Thompson explains, “The choice of Jpeg2000 (part1) as a master format for digitization was partly made on the basis that this format is perceived to have a long and stable life. When that format becomes obsolete, as it inevitably will, Preservica will assist the library in migrating that content into another format. The same applies to the diverse range of formats that form the born digital collection.”
He adds that the platform housing the archive has three core functions. “It provides a secure managed environment within which we can store our digital assets. It also provides a set of decision support tools that allow the library to fully understand what is held and how to manage that content. And it also provides a platform out of which content can be disseminated.” Library users have no direct access to the platform or its content, “which is good from a data security perspective,” says Thompson.
‘Future-Proofing’ the Wellcome Library
The Wellcome Library also uses the Goobi open source software to track and manage digitized content, while metadata and page layout, formatting, and tagging software are used to provide access to digital content and to make it searchable. Nevertheless, backup or replication, as every old IT hand knows, is the key to preservation.
According to Thompson, the Wellcome Library does not back up digital content held in the Preservica system. “In reality the 1 terabyte of data is too large a body to back up on a nightly basis.” Instead, he says, the library works with the Wellcome Trust’s IT department, “to ensure that data is included in the replication strategy that is part of the Trust’s overall IT strategy. This means that, in real time, live data is replicated to two offsite storage nodes. Thus we have data security and the comfort of being able to restore content in the event of bad things happening.”

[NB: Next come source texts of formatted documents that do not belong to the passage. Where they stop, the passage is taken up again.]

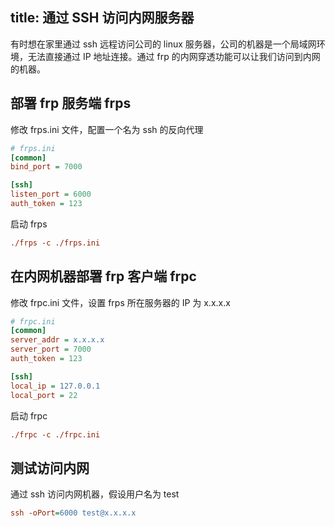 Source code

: title: 通过 SSH 访问内网服务器
---
有时想在家里通过 ssh 远程访问公司的 linux 服务器，公司的机器是一个局域网环境，无法直接通过 IP 地址连接。通过 frp 的内网穿透功能可以让我们访问到内网的机器。

## 部署 frp 服务端 frps

修改 frps.ini 文件，配置一个名为 ssh 的反向代理

```ini
# frps.ini
[common]
bind_port = 7000

[ssh]
listen_port = 6000
auth_token = 123
```

启动 frps

```ini
./frps -c ./frps.ini
```

## 在内网机器部署 frp 客户端 frpc

修改 frpc.ini 文件，设置 frps 所在服务器的 IP 为 x.x.x.x

```ini
# frpc.ini
[common]
server_addr = x.x.x.x
server_port = 7000
auth_token = 123

[ssh]
local_ip = 127.0.0.1
local_port = 22
```

启动 frpc

```ini
./frpc -c ./frpc.ini
```

## 测试访问内网

通过 ssh 访问内网机器，假设用户名为 test

```ini
ssh -oPort=6000 test@x.x.x.x
```
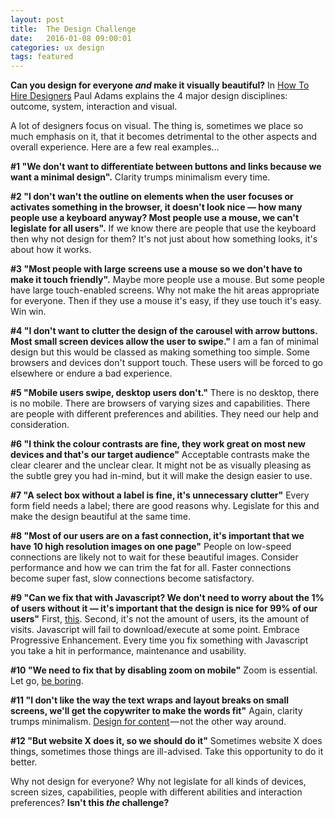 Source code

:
 ```yaml
---
layout: post
title:  The Design Challenge
date:   2016-01-08 09:00:01
categories: ux design
tags: featured
---
```


**Can you design for everyone *and* make it visually beautiful?** In [How To Hire Designers](https://medium.com/intercom-inside/how-to-hire-designers-960663e3a3e6#.eu7al1wfu) Paul Adams explains the 4 major design disciplines: outcome, system, interaction and visual.

A lot of designers focus on visual. The thing is, sometimes we place so much emphasis on it, that it becomes detrimental to the other aspects and overall experience. Here are a few real examples...

**#1 "We don't want to differentiate between buttons and links because we want a minimal design".** Clarity trumps minimalism every time.

**#2 "I don't wan't the outline on elements when the user focuses or activates something in the browser, it doesn't look nice &mdash; how many people use a keyboard anyway? Most people use a mouse, we can't legislate for all users".** If we know there are people that use the keyboard then why not design for them? It's not just about how something looks, it's about how it works.

**#3 "Most people with large screens use a mouse so we don't have to make it touch friendly".** Maybe more people use a mouse. But some people have large touch-enabled screens. Why not make the hit areas appropriate for everyone. Then if they use a mouse it's easy, if they use touch it's easy. Win win.

**#4 "I don't want to clutter the design of the carousel with arrow buttons. Most small screen devices allow the user to swipe."** I am a fan of minimal design but this would be classed as making something too simple. Some browsers and devices don't support touch. These users will be forced to go elsewhere or endure a bad experience.

**#5 "Mobile users swipe, desktop users don't."** There is no desktop, there is no mobile. There are browsers of varying sizes and capabilities. There are people with different preferences and abilities. They need our help and consideration.

**#6 "I think the colour contrasts are fine, they work great on most new devices and that's our target audience"** Acceptable contrasts make the clear clearer and the unclear clear. It might not be as visually pleasing as the subtle grey you had in-mind, but it will make the design easier to use.

**#7 "A select box without a label is fine, it's unnecessary clutter"** Every form field needs a label; there are good reasons why. Legislate for this and make the design beautiful at the same time.

**#8 "Most of our users are on a fast connection, it's important that we have 10 high resolution images on one page"** People on low-speed connections are likely not to wait for these beautiful images. Consider performance and how we can trim the fat for all. Faster connections become super fast, slow connections become satisfactory.

**#9 "Can we fix that with Javascript? We don't need to worry about the 1% of users without it &mdash; it's important that the design is nice for 99% of our users"** First, [this](http://kryogenix.org/code/browser/everyonehasjs.html). Second, it's not the amount of users, its the amount of visits. Javascript will fail to download/execute at some point. Embrace Progressive Enhancement. Every time you fix something with Javascript you take a hit in performance, maintenance and usability.

**#10 "We need to fix that by disabling zoom on mobile"** Zoom is essential. Let go, [be boring](http://blog.capwatkins.com/the-boring-designer).

**#11 "I don't like the way the text wraps and layout breaks on small screens, we'll get the copywriter to make the words fit"** Again, clarity trumps minimalism. [Design for content](https://www.uie.com/articles/content_and_design/) &mdash; not the other way around.

**#12 "But website X does it, so we should do it"** Sometimes website X does things, sometimes those things are ill-advised. Take this opportunity to do it better.

Why not design for everyone? Why not legislate for all kinds of devices, screen sizes, capabilities, people with different abilities and interaction preferences? **Isn't this *the* challenge?** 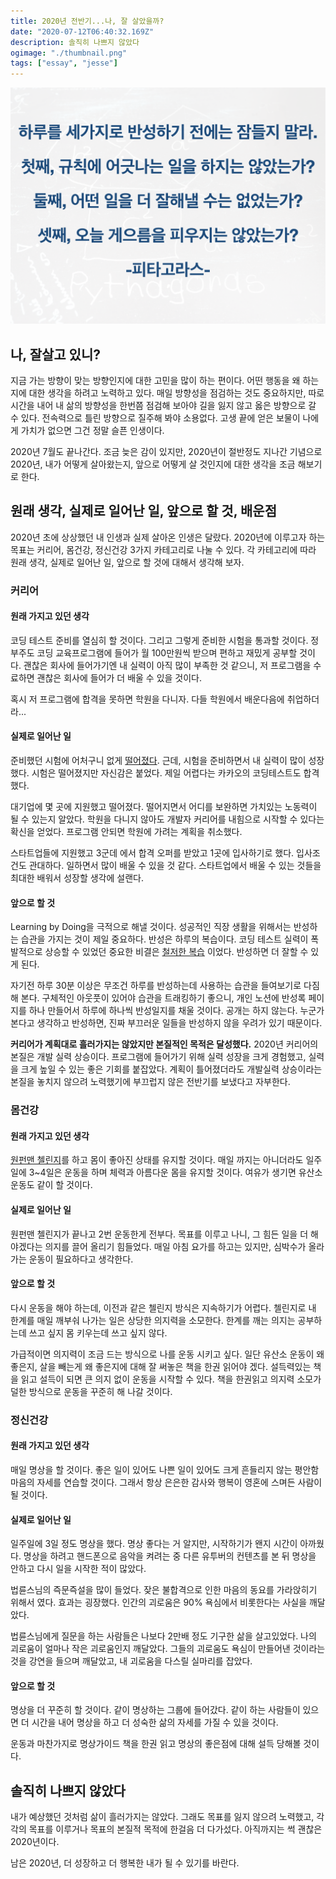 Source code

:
 ```yaml
---
title: 2020년 전반기...나, 잘 살았을까?
date: "2020-07-12T06:40:32.169Z"
description: 솔직히 나쁘지 않았다
ogimage: "./thumbnail.png"
tags: ["essay", "jesse"]
---
```


![thumbnail](./thumbnail.png)

## 나, 잘살고 있니?

지금 가는 방향이 맞는 방향인지에 대한 고민을 많이 하는 편이다. 어떤 행동을 왜 하는지에 대한 생각을 하려고 노력하고 있다. 매일 방향성을 점검하는 것도 중요하지만, 따로 시간을 내어 내 삶의 방향성을 한번쯤 점검해 보아야 길을 잃지 않고 옳은 방향으로 갈 수 있다. 전속력으로 틀린 방향으로 질주해 봐야 소용없다. 고생 끝에 얻은 보물이 나에게 가치가 없으면 그건 정말 슬픈 인생이다.

2020년 7월도 끝나간다. 조금 늦은 감이 있지만, 2020년이 절반정도 지나간 기념으로 2020년, 내가 어떻게 살아왔는지, 앞으로 어떻게 살 것인지에 대한 생각을 조금 해보기로 한다.

## 원래 생각, 실제로 일어난 일, 앞으로 할 것, 배운점

2020년 초에 상상했던 내 인생과 실제 살아온 인생은 달랐다. 2020년에 이루고자 하는 목표는 커리어, 몸건강, 정신건강 3가지 카테고리로 나눌 수 있다. 각 카테고리에 따라 원래 생각, 실제로 일어난 일, 앞으로 할 것에 대해서 생각해 보자.

### 커리어

#### 원래 가지고 있던 생각

코딩 테스트 준비를 열심히 할 것이다. 그리고 그렇게 준비한 시험을 통과할 것이다.
정부주도 코딩 교육프로그램에 들어가 월 100만원씩 받으며 편하고 재밌게 공부할 것이다. 괜찮은 회사에 들어가기엔 내 실력이 아직 많이 부족한 것 같으니, 저 프로그램을 수료하면 괜찮은 회사에 들어가 더 배울 수 있을 것이다.

혹시 저 프로그램에 합격을 못하면 학원을 다니자. 다들 학원에서 배운다음에 취업하더라...

#### 실제로 일어난 일

준비했던 시험에 어처구니 없게 [떨어졌다](https://www.learningman.co/algorithm%20retrospect/). 근데, 시험을 준비하면서 내 실력이 많이 성장했다. 시험은 떨어졌지만 자신감은 붙었다. 제일 어렵다는 카카오의 코딩테스트도 합격했다.

대기업에 몇 곳에 지원했고 떨어졌다. 떨어지면서 어디를 보완하면 가치있는 노동력이 될 수 있는지 알았다. 학원을 다니지 않아도 개발자 커리어를 내힘으로 시작할 수 있다는 확신을 얻었다. 프로그램 안되면 학원에 가려는 계획을 취소했다.

스타트업들에 지원했고 3군데 에서 합격 오퍼를 받았고 1곳에 입사하기로 했다. 입사조건도 관대하다. 일하면서 많이 배울 수 있을 것 같다. 스타트업에서 배울 수 있는 것들을 최대한 배워서 성장할 생각에 설랜다.

#### 앞으로 할 것

Learning by Doing을 극적으로 해낼 것이다. 성공적인 직장 생활을 위해서는 반성하는 습관을 가지는 것이 제일 중요하다. 반성은 하루의 복습이다. 코딩 테스트 실력이 폭발적으로 상승할 수 있었던 중요한 비결은 [철저한 복습](https://www.learningman.co/algorithmstudychallenge/) 이었다. 반성하면 더 잘할 수 있게 된다.

자기전 하루 30분 이상은 무조건 하루를 반성하는데 사용하는 습관을 들여보기로 다짐해 본다. 구체적인 아웃풋이 있어야 습관을 트래킹하기 좋으니, 개인 노션에 반성록 페이지를 하나 만들어서 하루에 하나씩 반성일지를 채울 것이다. 공개는 하지 않는다. 누군가 본다고 생각하고 반성하면, 진짜 부끄러운 일들을 반성하지 않을 우려가 있기 때문이다.

**커리어가 계획대로 흘러가지는 않았지만 본질적인 목적은 달성했다.** 2020년 커리어의 본질은 개발 실력 상승이다. 프로그램에 들어가기 위해 실력 성장을 크게 경험했고, 실력을 크게 높일 수 있는 좋은 기회를 붙잡았다. 계획이 틀어졌더라도 개발실력 상승이라는 본질을 놓치지 않으려 노력했기에 부끄럽지 않은 전반기를 보냈다고 자부한다.

### 몸건강

#### 원래 가지고 있던 생각

[원펀맨 첼린지](https://www.learningman.co/onepunchretrospect/)를 하고 몸이 좋아진 상태를 유지할 것이다. 매일 까지는 아니더라도 일주일에 3~4일은 운동을 하며 체력과 아름다운 몸을 유지할 것이다. 여유가 생기면 유산소 운동도 같이 할 것이다.

#### 실제로 일어난 일

원펀맨 첼린지가 끝나고 2번 운동한게 전부다. 목표를 이루고 나니, 그 힘든 일을 더 해야겠다는 의지를 끌어 올리기 힘들었다. 매일 아침 요가를 하고는 있지만, 심박수가 올라가는 운동이 필요하다고 생각한다.

#### 앞으로 할 것

다시 운동을 해야 하는데, 이전과 같은 첼린지 방식은 지속하기가 어렵다. 첼린지로 내 한계를 매일 깨부숴 나가는 일은 상당한 의지력을 소모한다. 한계를 깨는 의지는 공부하는데 쓰고 싶지 몸 키우는데 쓰고 싶지 않다.

가급적이면 의지력이 조금 드는 방식으로 나를 운동 시키고 싶다. 일단 유산소 운동이 왜 좋은지, 살을 빼는게 왜 좋은지에 대해 잘 써놓은 책을 한권 읽어야 겠다. 설득력있는 책을 읽고 설득이 되면 큰 의지 없이 운동을 시작할 수 있다. 책을 한권읽고 의지력 소모가 덜한 방식으로 운동을 꾸준히 해 나갈 것이다.

### 정신건강

#### 원래 가지고 있던 생각

매일 명상을 할 것이다. 좋은 일이 있어도 나쁜 일이 있어도 크게 흔들리지 않는 평안함 마음의 자세를 연습할 것이다. 그래서 항상 은은한 감사와 행복이 영혼에 스며든 사람이 될 것이다.

#### 실제로 일어난 일

일주일에 3일 정도 명상을 했다. 명상 좋다는 거 알지만, 시작하기가 왠지 시간이 아까웠다. 명상을 하려고 핸드폰으로 음악을 켜려는 중 다른 유투버의 컨텐츠를 본 뒤 명상을 안하고 다시 일을 시작한 적이 많았다.

법륜스님의 즉문즉설을 많이 들었다. 잦은 불합격으로 인한 마음의 동요를 가라앉히기 위해서 였다. 효과는 굉장했다. 인간의 괴로움은 90% 욕심에서 비롯한다는 사실을 깨달았다.

법륜스님에게 질문을 하는 사람들은 나보다 2만배 정도 기구한 삶을 살고있었다. 나의 괴로움이 얼마나 작은 괴로움인지 깨달았다. 그들의 괴로움도 욕심이 만들어낸 것이라는 것을 강연을 들으며 깨달았고, 내 괴로움을 다스릴 실마리를 잡았다.

#### 앞으로 할 것

명상을 더 꾸준히 할 것이다. 같이 명상하는 그룹에 들어갔다. 같이 하는 사람들이 있으면 더 시간을 내어 명상을 하고 더 성숙한 삶의 자세를 가질 수 있을 것이다.

운동과 마찬가지로 명상가이드 책을 한권 읽고 명상의 좋은점에 대해 설득 당해볼 것이다.

## 솔직히 나쁘지 않았다

내가 예상했던 것처럼 삶이 흘러가지는 않았다. 그래도 목표를 잃지 않으려 노력했고, 각각의 목표를 이루거나 목표의 본질적 목적에 한걸음 더 다가섰다. 아직까지는 썩 괜찮은 2020년이다.

남은 2020년, 더 성장하고 더 행복한 내가 될 수 있기를 바란다.
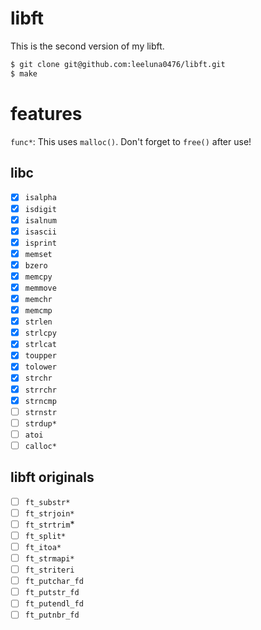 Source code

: # libft
This is the second version of my libft.

```bash
$ git clone git@github.com:leeluna0476/libft.git
$ make
```

# features
`func*`: This uses `malloc()`. Don't forget to `free()` after use!
## libc
- [x] `isalpha`
- [x] `isdigit`
- [x] `isalnum`
- [x] `isascii`
- [x] `isprint`
- [x] `memset`
- [x] `bzero`
- [x] `memcpy`
- [x] `memmove`
- [x] `memchr`
- [x] `memcmp`
- [x] `strlen`
- [x] `strlcpy`
- [x] `strlcat`
- [x] `toupper`
- [x] `tolower`
- [x] `strchr`
- [x] `strrchr`
- [x] `strncmp`
- [ ] `strnstr`
- [ ] `strdup*`
- [ ] `atoi`
- [ ] `calloc*`
## libft originals
- [ ] `ft_substr*`
- [ ] `ft_strjoin*`
- [ ] `ft_strtrim`*
- [ ] `ft_split*`
- [ ] `ft_itoa*`
- [ ] `ft_strmapi*`
- [ ] `ft_striteri`
- [ ] `ft_putchar_fd`
- [ ] `ft_putstr_fd`
- [ ] `ft_putendl_fd`
- [ ] `ft_putnbr_fd`
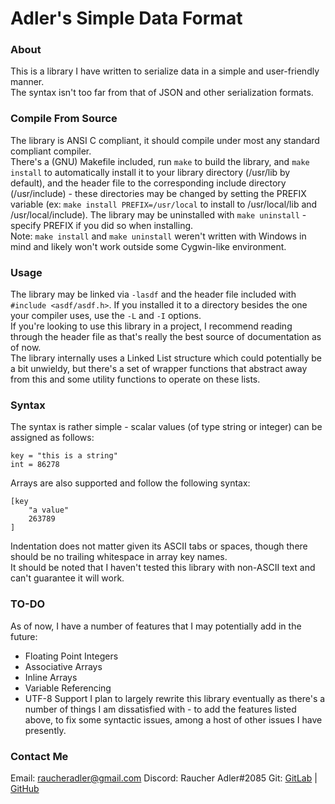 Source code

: # Adler's Simple Data Format

### About 
This is a library I have written to serialize data in a simple and user-friendly manner.\
The syntax isn't too far from that of JSON and other serialization formats.


### Compile From Source
The library is ANSI C compliant, it should compile under most any standard compliant compiler.\
There's a (GNU) Makefile included, run `make` to build the library, and `make install` to automatically install it to your library directory (/usr/lib by default), and the header file to the corresponding include directory (/usr/include) - these directories may be changed by setting the PREFIX variable (ex: `make install PREFIX=/usr/local` to install to /usr/local/lib and /usr/local/include). The library may be uninstalled with `make uninstall` - specify PREFIX if you did so when installing.\
Note: `make install` and `make uninstall` weren't written with Windows in mind and likely won't work outside some Cygwin-like environment.


### Usage
The library may be linked via `-lasdf` and the header file included with `#include <asdf/asdf.h>`. If you installed it to a directory besides the one your compiler uses, use the `-L` and `-I` options.\
If you're looking to use this library in a project, I recommend reading through the header file as that's really the best source of documentation as of now.\
The library internally uses a Linked List structure which could potentially be a bit unwieldy, but there's a set of wrapper functions that abstract away from this and some utility functions to operate on these lists.


### Syntax
The syntax is rather simple - scalar values (of type string or integer) can be assigned as follows:
```
key = "this is a string"
int = 86278
```
Arrays are also supported and follow the following syntax:
```
[key
    "a value"
    263789
]
```
Indentation does not matter given its ASCII tabs or spaces, though there should be no trailing whitespace in array key names.\
It should be noted that I haven't tested this library with non-ASCII text and can't guarantee it will work.


### TO-DO
As of now, I have a number of features that I may potentially add in the future:
- Floating Point Integers
- Associative Arrays
- Inline Arrays
- Variable Referencing
- UTF-8 Support
I plan to largely rewrite this library eventually as there's a number of things I am dissatisfied with - to add the features listed above, to fix some syntactic issues, among a host of other issues I have presently.


### Contact Me
Email: raucheradler@gmail.com
Discord: Raucher Adler#2085
Git: [GitLab](https://gitgud.io/RaucherAdler) | [GitHub](https://www.github.com/RaucherAdler)
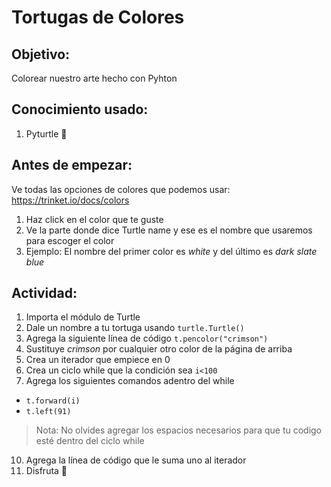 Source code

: # Tortugas de Colores
## Objetivo: 
Colorear nuestro arte hecho con Pyhton
## Conocimiento usado:
1. Pyturtle :turtle:

## Antes de empezar: 
Ve todas las opciones de colores que podemos usar: https://trinket.io/docs/colors
1. Haz click en el color que te guste
2. Ve la parte donde dice Turtle name y ese es el nombre que usaremos para escoger el color
3. Ejemplo: El nombre del primer color es *white* y del último es *dark slate blue*	

## Actividad:
1. Importa el módulo de Turtle 
2. Dale un nombre a tu tortuga usando ```turtle.Turtle()```
4. Agrega la siguiente línea de código ```t.pencolor("crimson")```
5. Sustituye *crimson* por cualquier otro color de la página de arriba
6. Crea un iterador que empiece en 0 
7. Crea un ciclo while que la condición sea ```i<100```
8. Agrega los siguientes comandos adentro del while 
* ```t.forward(i)```
* ```t.left(91)```
> Nota: No olvides agregar los espacios necesarios para que tu codigo esté dentro del ciclo while
10. Agrega la línea de código que le suma uno al iterador
11. Disfruta :flags:

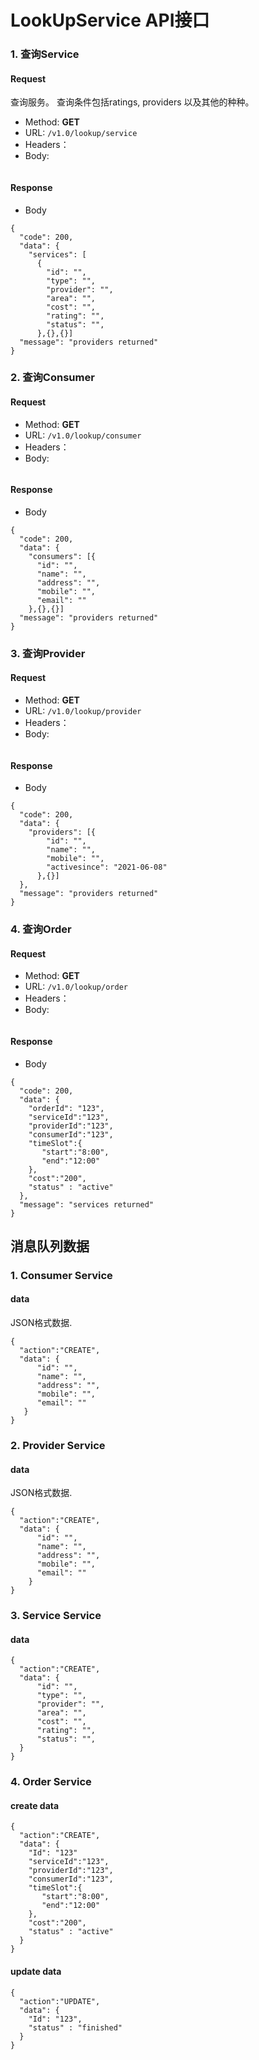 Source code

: # LookUpService API接口

### 1. 查询Service

#### Request
查询服务。
查询条件包括ratings, providers 以及其他的种种。

- Method: **GET**
- URL:  ```/v1.0/lookup/service```
- Headers：
- Body:
```
```

#### Response
- Body
```
{
  "code": 200,
  "data": {
    "services": [
      {
        "id": "",
        "type": "",
        "provider": "",
        "area": "",
        "cost": "",
        "rating": "",
        "status": "",
      },{},{}]
  "message": "providers returned"
}
```


### 2. 查询Consumer

#### Request


- Method: **GET**
- URL:  ```/v1.0/lookup/consumer```
- Headers：
- Body:
```
```

#### Response
- Body
```
{
  "code": 200,
  "data": {
    "consumers": [{
      "id": "",
      "name": "",
      "address": "",
      "mobile": "",
      "email": ""
    },{},{}]
  "message": "providers returned"
}
```

### 3. 查询Provider

#### Request


- Method: **GET**
- URL:  ```/v1.0/lookup/provider```
- Headers：
- Body:
```
```

#### Response
- Body

```
{
  "code": 200,
  "data": {
    "providers": [{
        "id": "",
        "name": "",
        "mobile": "",
        "activesince": "2021-06-08"
      },{}]
  },
  "message": "providers returned"
}
```

### 4. 查询Order

#### Request


- Method: **GET**
- URL:  ```/v1.0/lookup/order```
- Headers：
- Body:
```
```
#### Response
- Body
```
{
  "code": 200,
  "data": {
    "orderId": "123",
    "serviceId":"123",
    "providerId":"123",
    "consumerId":"123",
    "timeSlot":{
       "start":"8:00",
       "end":"12:00"
    },
    "cost":"200",
    "status" : "active"
  },
  "message": "services returned"
}

```


## 消息队列数据

### 1. Consumer Service

#### data

JSON格式数据.

```
{
  "action":"CREATE",
  "data": {
      "id": "",
      "name": "",
      "address": "",
      "mobile": "",
      "email": ""
   }
}
```


### 2. Provider Service

#### data

JSON格式数据.

```
{
  "action":"CREATE",
  "data": {
      "id": "",
      "name": "",
      "address": "",
      "mobile": "",
      "email": ""
    }
}
```

### 3. Service Service

#### data

```
{
  "action":"CREATE",
  "data": {
      "id": "",
      "type": "",
      "provider": "",
      "area": "",
      "cost": "",
      "rating": "",
      "status": "",
  }
}
```

### 4. Order Service

#### create data

```
{
  "action":"CREATE",
  "data": {
    "Id": "123"
    "serviceId":"123",
    "providerId":"123",
    "consumerId":"123",
    "timeSlot":{
       "start":"8:00",
       "end":"12:00"
    },
    "cost":"200",
    "status" : "active"
  }
}
```

#### update data

```
{
  "action":"UPDATE",
  "data": {
    "Id": "123",
    "status" : "finished"
  }
}
```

As for dealing with potential obsolescence, the Wellcome Library uses lifecycle management to help address digital preservation issues. For example, it allows for the identification of all individual file formats, says Thompson. “This supports decision making around what formats are current and viable, and decision-making around which formats may be obsolete. Definitions of obsolescence vary but preservation interventions are designed to ensure that data remains in a form that is accessible.” Support tools are available that can migrate obsolete formats to more current ones, a process that may be automated by using workflow software.
These and other software tools and techniques are being used to, as the Wellcome Library puts it, “future-proof” the digital archive. It’s certainly clear that the library is churning out large amounts of digitized data. “Figures for the production of digitized content can vary over time,” says Thompson. “Over the summer of 2015 we were ingesting over a terabyte per month [and] peaking in July at 1.43 terabytes.” The average volume of data ingested per month over the past 6 months is 0.88 TB. According to Thompson, this equates to 1,671,200 individual files. However, he says “the key measure of success for the library’s overall digitization strategy is not the volume of content ingested but the number of items that can be made available online to library users.”